_EXTRACTED RECORDS:_
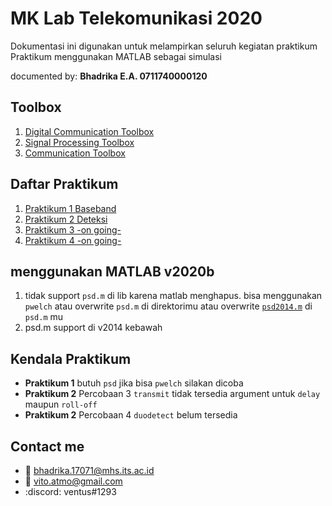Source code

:# MK Lab Telekomunikasi 2020
 Dokumentasi ini digunakan untuk melampirkan seluruh kegiatan praktikum  
 Praktikum menggunakan MATLAB sebagai simulasi
 
  documented by: **Bhadrika E.A. 0711740000120**

## Toolbox
1. [Digital Communication Toolbox](https://www.mathworks.com/solutions/dsp.html?s_tid=srchtitle)
2. [Signal Processing Toolbox](https://www.mathworks.com/products/signal.html?s_tid=srchtitle)
3. [Communication Toolbox](https://www.mathworks.com/products/communications.html)

## Daftar Praktikum 
1. [Praktikum 1 Baseband](https://github.com/vitoatmo/matlab-praktikum-lab-telkom-2020/tree/main/P1_baseband)
2. [Praktikum 2 Deteksi](https://github.com/vitoatmo/matlab-praktikum-lab-telkom-2020/tree/main/P2_deteksi)
3. [Praktikum 3 -on going-](https://github.com/vitoatmo/matlab-praktikum-lab-telkom-2020/tree/main)
4. [Praktikum 4 -on going-](https://github.com/vitoatmo/matlab-praktikum-lab-telkom-2020/tree/main)

## menggunakan MATLAB v2020b
1. tidak support `psd.m` di lib karena matlab menghapus. bisa menggunakan `pwelch` atau overwrite `psd.m` di direktorimu
   atau overwrite [`psd2014.m`](https://github.com/vitoatmo/matlab-praktikum-lab-telkom-2020/blob/main/_listing_function/psd2014.m) di `psd.m` mu
2. psd.m support di v2014 kebawah

## Kendala Praktikum
- **Praktikum 1** butuh `psd` jika bisa `pwelch` silakan dicoba
- **Praktikum 2** Percobaan 3 `transmit` tidak tersedia argument untuk `delay` maupun `roll-off` 
- **Praktikum 2** Percobaan 4 `duodetect` belum tersedia 

## Contact me
- :e-mail: bhadrika.17071@mhs.its.ac.id
- :e-mail: vito.atmo@gmail.com
- :discord: ventus#1293


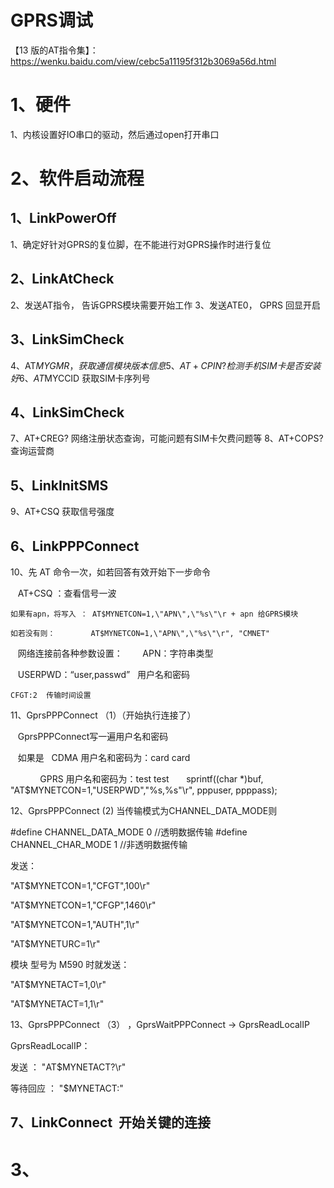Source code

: GPRS调试
====

【13 版的AT指令集】： https://wenku.baidu.com/view/cebc5a11195f312b3069a56d.html


# 1、硬件
1、内核设置好IO串口的驱动，然后通过open打开串口

# 2、软件启动流程

## 1、LinkPowerOff

1、确定好针对GPRS的复位脚，在不能进行对GPRS操作时进行复位

## 2、LinkAtCheck

2、发送AT指令，   告诉GPRS模块需要开始工作
3、发送ATE0，    GPRS 回显开启

## 3、LinkSimCheck

4、AT$MYGMR，    获取通信模块版本信息
5、AT+CPIN?     检测手机SIM卡是否安装好
6、AT$MYCCID     获取SIM卡序列号

## 4、LinkSimCheck

7、AT+CREG?    网络注册状态查询，可能问题有SIM卡欠费问题等
8、AT+COPS?    查询运营商

## 5、LinkInitSMS

9、AT+CSQ    获取信号强度

## 6、LinkPPPConnect

10、先 AT 命令一次，如若回答有效开始下一步命令

    AT+CSQ ：查看信号一波
    

    如果有apn，将写入 ： AT$MYNETCON=1,\"APN\",\"%s\"\r + apn 给GPRS模块
    
    如若没有则：        AT$MYNETCON=1,\"APN\",\"%s\"\r", "CMNET"

    网络连接前各种参数设置：
    
    APN：字符串类型
    
    USERPWD：“user,passwd”   用户名和密码

    CFGT:2  传输时间设置

11、GprsPPPConnect （1）（开始执行连接了）

    GprsPPPConnect写一遍用户名和密码
    
    如果是    CDMA 用户名和密码为：card card
    
             GPRS 用户名和密码为：test test
    
    sprintf((char *)buf, "AT$MYNETCON=1,\"USERPWD\",\"%s,%s\"\r", pppuser, ppppass);

12、GprsPPPConnect (2) 当传输模式为CHANNEL_DATA_MODE则

#define CHANNEL_DATA_MODE	0	//透明数据传输
#define CHANNEL_CHAR_MODE	1	//非透明数据传输

   发送：

"AT$MYNETCON=1,\"CFGT\",100\r"

"AT$MYNETCON=1,\"CFGP\",1460\r"

"AT$MYNETCON=1,\"AUTH\",1\r"

"AT$MYNETURC=1\r"

   模块 型号为 M590 时就发送：

"AT$MYNETACT=1,0\r"

"AT$MYNETACT=1,1\r"

13、GprsPPPConnect （3） ，GprsWaitPPPConnect -> GprsReadLocalIP

GprsReadLocalIP：

发送     ： "AT$MYNETACT?\r"

等待回应 ： "$MYNETACT:"

## 7、LinkConnect  开始关键的连接














# 3、 















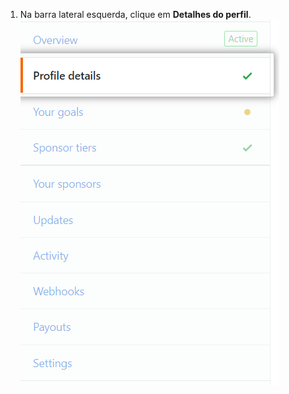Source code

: 1. Na barra lateral esquerda, clique em **Detalhes do perfil**. ![Aba Detalhes do Perfil](/assets/images/help/sponsors/profile-tab.png)
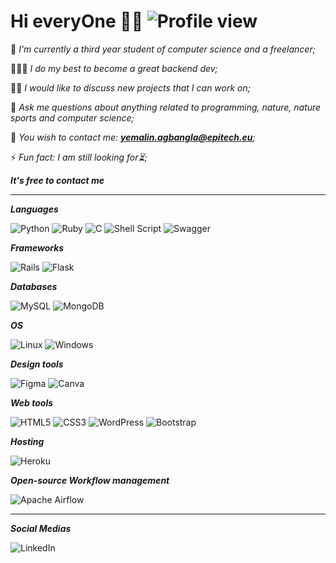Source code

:#  Hi everyOne 👋🏿 ![Profile view](https://komarev.com/ghpvc/?username=Pikatchu99&style=flat-square)


🔭 _I'm currently a third year student of computer science and a freelancer;_

👨🏿‍💻 _I do my best to become a great backend dev;_

🕺🏿 _I would like to discuss new projects that I can work on;_

💬 _Ask me questions about anything related to programming, nature, nature sports and computer science;_

📧 _You wish to contact me: _***yemalin.agbangla@epitech.eu***_;_

⚡ _Fun fact: I am still looking for⏳;_

***It's free to contact me***

<hr />

***Languages***

![Python](https://img.shields.io/badge/python-3670A0?style=for-the-badge&logo=python&logoColor=ffdd54)
![Ruby](https://img.shields.io/badge/ruby-%23CC342D.svg?style=for-the-badge&logo=ruby&logoColor=white)
![C](https://img.shields.io/badge/c-%2300599C.svg?style=for-the-badge&logo=c&logoColor=white)
![Shell Script](https://img.shields.io/badge/shell_script-%23121011.svg?style=for-the-badge&logo=gnu-bash&logoColor=white)
![Swagger](https://img.shields.io/badge/-Swagger-%23Clojure?style=for-the-badge&logo=swagger&logoColor=white)

***Frameworks***

![Rails](https://img.shields.io/badge/rails-%23CC0000.svg?style=for-the-badge&logo=ruby-on-rails&logoColor=white)
![Flask](https://img.shields.io/badge/flask-%23000.svg?style=for-the-badge&logo=flask&logoColor=white)

***Databases***

![MySQL](https://img.shields.io/badge/mysql-%2300f.svg?style=for-the-badge&logo=mysql&logoColor=white)
![MongoDB](https://img.shields.io/badge/MongoDB-%234ea94b.svg?style=for-the-badge&logo=mongodb&logoColor=white)

***OS***

![Linux](https://img.shields.io/badge/Linux-FCC624?style=for-the-badge&logo=linux&logoColor=black)
![Windows](https://img.shields.io/badge/Windows-0078D6?style=for-the-badge&logo=windows&logoColor=white)

***Design tools***

![Figma](https://img.shields.io/badge/figma-%23F24E1E.svg?style=for-the-badge&logo=figma&logoColor=white)
![Canva](https://img.shields.io/badge/Canva-%2300C4CC.svg?style=for-the-badge&logo=Canva&logoColor=white)

***Web tools***

![HTML5](https://img.shields.io/badge/html5-%23E34F26.svg?style=for-the-badge&logo=html5&logoColor=white)
![CSS3](https://img.shields.io/badge/css3-%231572B6.svg?style=for-the-badge&logo=css3&logoColor=white)
![WordPress](https://img.shields.io/badge/WordPress-%23117AC9.svg?style=for-the-badge&logo=WordPress&logoColor=white)
![Bootstrap](https://img.shields.io/badge/bootstrap-%23563D7C.svg?style=for-the-badge&logo=bootstrap&logoColor=white)

***Hosting***

![Heroku](https://img.shields.io/badge/heroku-%23430098.svg?style=for-the-badge&logo=heroku&logoColor=white)

***Open-source Workflow management***

![Apache Airflow](https://img.shields.io/badge/Apache%20Airflow-017CEE?style=for-the-badge&logo=Apache%20Airflow&logoColor=white)


<hr />

***Social Medias***

![LinkedIn](https://www.linkedin.com/in/y%C3%A9malin-modeste-agbangla-a14b67206/)
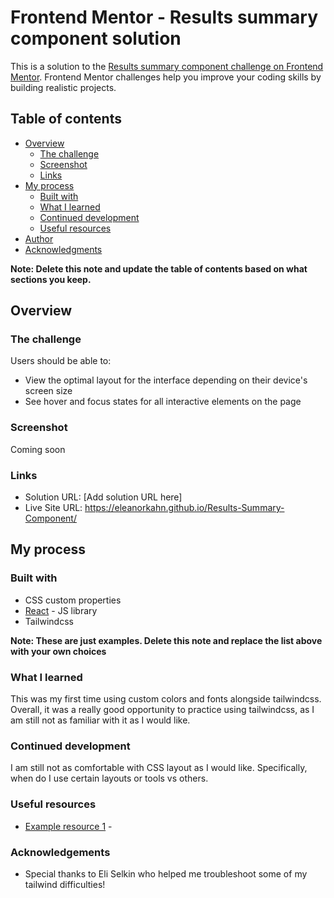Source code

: # Frontend Mentor - Results summary component solution

This is a solution to the [Results summary component challenge on Frontend Mentor](https://www.frontendmentor.io/challenges/results-summary-component-CE_K6s0maV). Frontend Mentor challenges help you improve your coding skills by building realistic projects. 

## Table of contents

- [Overview](#overview)
  - [The challenge](#the-challenge)
  - [Screenshot](#screenshot)
  - [Links](#links)
- [My process](#my-process)
  - [Built with](#built-with)
  - [What I learned](#what-i-learned)
  - [Continued development](#continued-development)
  - [Useful resources](#useful-resources)
- [Author](#author)
- [Acknowledgments](#acknowledgments)

**Note: Delete this note and update the table of contents based on what sections you keep.**

## Overview

### The challenge

Users should be able to:

- View the optimal layout for the interface depending on their device's screen size
- See hover and focus states for all interactive elements on the page

### Screenshot

Coming soon

### Links

- Solution URL: [Add solution URL here]
- Live Site URL: https://eleanorkahn.github.io/Results-Summary-Component/

## My process

### Built with

- CSS custom properties
- [React](https://reactjs.org/) - JS library
- Tailwindcss 

**Note: These are just examples. Delete this note and replace the list above with your own choices**

### What I learned
This was my first time using custom colors and fonts alongside tailwindcss. Overall, it was a really good opportunity to practice using tailwindcss, as I am still not as familiar with it as I would like. 

### Continued development

I am still not as comfortable with CSS layout as I would like. Specifically, when do I use certain layouts or tools vs others. 

### Useful resources

- [Example resource 1](https://www.example.com) - 

### Acknowledgements

- Special thanks to Eli Selkin who helped me troubleshoot some of my tailwind difficulties!

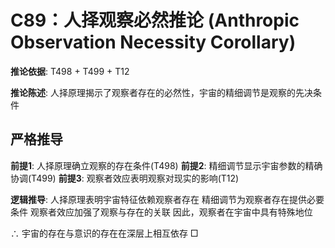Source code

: # C89：人择观察必然推论 (Anthropic Observation Necessity Corollary)

**推论依据**: T498 + T499 + T12

**推论陈述**: 人择原理揭示了观察者存在的必然性，宇宙的精细调节是观察的先决条件

## 严格推导

**前提1**: 人择原理确立观察的存在条件(T498)
**前提2**: 精细调节显示宇宙参数的精确协调(T499)
**前提3**: 观察者效应表明观察对现实的影响(T12)

**逻辑推导**:
人择原理表明宇宙特征依赖观察者存在
精细调节为观察者存在提供必要条件
观察者效应加强了观察与存在的关联
因此，观察者在宇宙中具有特殊地位

∴ 宇宙的存在与意识的存在在深层上相互依存 □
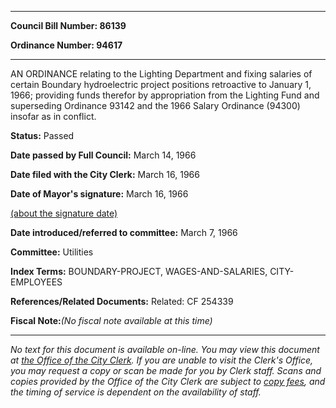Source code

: 

********

**Council Bill Number: 86139**
   
**Ordinance Number: 94617**
********

 AN ORDINANCE relating to the Lighting Department and fixing salaries of certain Boundary hydroelectric project positions retroactive to January 1, 1966; providing funds therefor by appropriation from the Lighting Fund and superseding Ordinance 93142 and the 1966 Salary Ordinance (94300) insofar as in conflict.

**Status:** Passed
   
**Date passed by Full Council:** March 14, 1966
   
**Date filed with the City Clerk:** March 16, 1966
   
**Date of Mayor's signature:** March 16, 1966
   
[(about the signature date)](/~public/approvaldate.htm)
   
   
   
**Date introduced/referred to committee:** March 7, 1966
   
**Committee:** Utilities
   
   
**Index Terms:** BOUNDARY-PROJECT, WAGES-AND-SALARIES, CITY-EMPLOYEES

**References/Related Documents:** Related: CF 254339

**Fiscal Note:**_(No fiscal note available at this time)_
********

_No text for this document is available on-line. You may view this document at [the Office of the City Clerk](http://www.seattle.gov/leg/clerk/contactUs.htm). If you are unable to visit the Clerk's Office, you may request a copy or scan be made for you by Clerk staff. Scans and copies provided by the Office of the City Clerk are subject to [copy fees](http://clerk.seattle.gov/~public/clerkfees.htm), and the timing of service is dependent on the availability of staff._

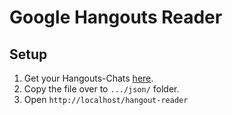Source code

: # Google Hangouts Reader 

## Setup

1. Get your Hangouts-Chats [here](https://takeout.google.com/settings/takeout/custom/chat).
2. Copy the file over to `.../json/` folder.
3. Open `http://localhost/hangout-reader`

_EXERCISE BRIEF:_ Reproduce every line of the material above that has the string "menggunakan".

_WRITTEN ANSWER:_
 Praktikum menggunakan MATLAB sebagai simulasi
## menggunakan MATLAB v2020b
1. tidak support `psd.m` di lib karena matlab menghapus. bisa menggunakan `pwelch` atau overwrite `psd.m` di direktorimu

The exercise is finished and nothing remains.